米国ジョンソン・エンド・ジョンソンの医療用医薬品日本法人、ヤンセンファーマ株式会社(本社:東京都千代田区、社長:トゥーン・オーヴェルステンズ、以下「ヤンセンファーマ」)は、本日、統合失調症を適応症とする抗精神病剤「インヴェガ®錠」(INVEGA® Tablets, 一般名: パリペリドン)を新発売いたします。
「インヴェガ®錠」の有効成分であるパリペリドンは、ヤンセンファーマスーティカN.V.社(本社:ベルギー)によって創成されました。本剤は強力な抗ドパミン作用により統合失調症の陽性症状(幻覚、妄想など)に効果を示すとともに、抗セロトニン作用により統合失調症の陰性症状(感情的引きこもり、情動鈍麻など)にも効果を有することが確認されています。
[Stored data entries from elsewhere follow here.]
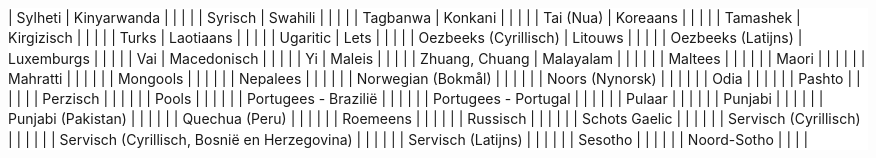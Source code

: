 | Sylheti | Kinyarwanda | | | |
| Syrisch | Swahili | | | |
| Tagbanwa | Konkani | | | |
| Tai (Nua) | Koreaans | | | |
| Tamashek | Kirgizisch | | | |
| Turks | Laotiaans | | | |
| Ugaritic | Lets | | | |
| Oezbeeks (Cyrillisch) | Litouws | | | |
| Oezbeeks (Latijns) | Luxemburgs | | | |
| Vai | Macedonisch | | | |
| Yi | Maleis | | | |
| Zhuang, Chuang | Malayalam | | | |
| | Maltees | | | |
| | Maori | | | |
| | Mahratti | | | |
| | Mongools | | | |
| | Nepalees | | | |
| | Norwegian (Bokmål) | | | |
| | Noors (Nynorsk) | | | |
| | Odia | | | |
| | Pashto | | | |
| | Perzisch | | | |
| | Pools | | | |
| | Portugees - Brazilië | | | |
| | Portugees - Portugal | | | |
| | Pulaar | | | |
| | Punjabi | | | |
| | Punjabi (Pakistan) | | | |
| | Quechua (Peru) | | | |
| | Roemeens | | | |
| | Russisch | | | |
| | Schots Gaelic | | | |
| | Servisch (Cyrillisch) | | | |
| | Servisch (Cyrillisch, Bosnië en Herzegovina) | | | |
| | Servisch (Latijns) | | | |
| | Sesotho | | | |
| | Noord-Sotho | | | |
本剤は抗精神病薬では初となる浸透圧を利用した薬物放出制御システム(OROS®)を用いた徐放性経口製剤であり、本剤を1日1回、朝食後に服用することで、24時間にわたりパリペリドンを持続的に放出し、定常状態での血中薬物濃度の日内変動幅を抑えます。国内外の臨床試験により、統合失調症に対する初発時や急性期における早期治療に加え、再発までの期間延長など維持期の治療にも有用であることが確認されました。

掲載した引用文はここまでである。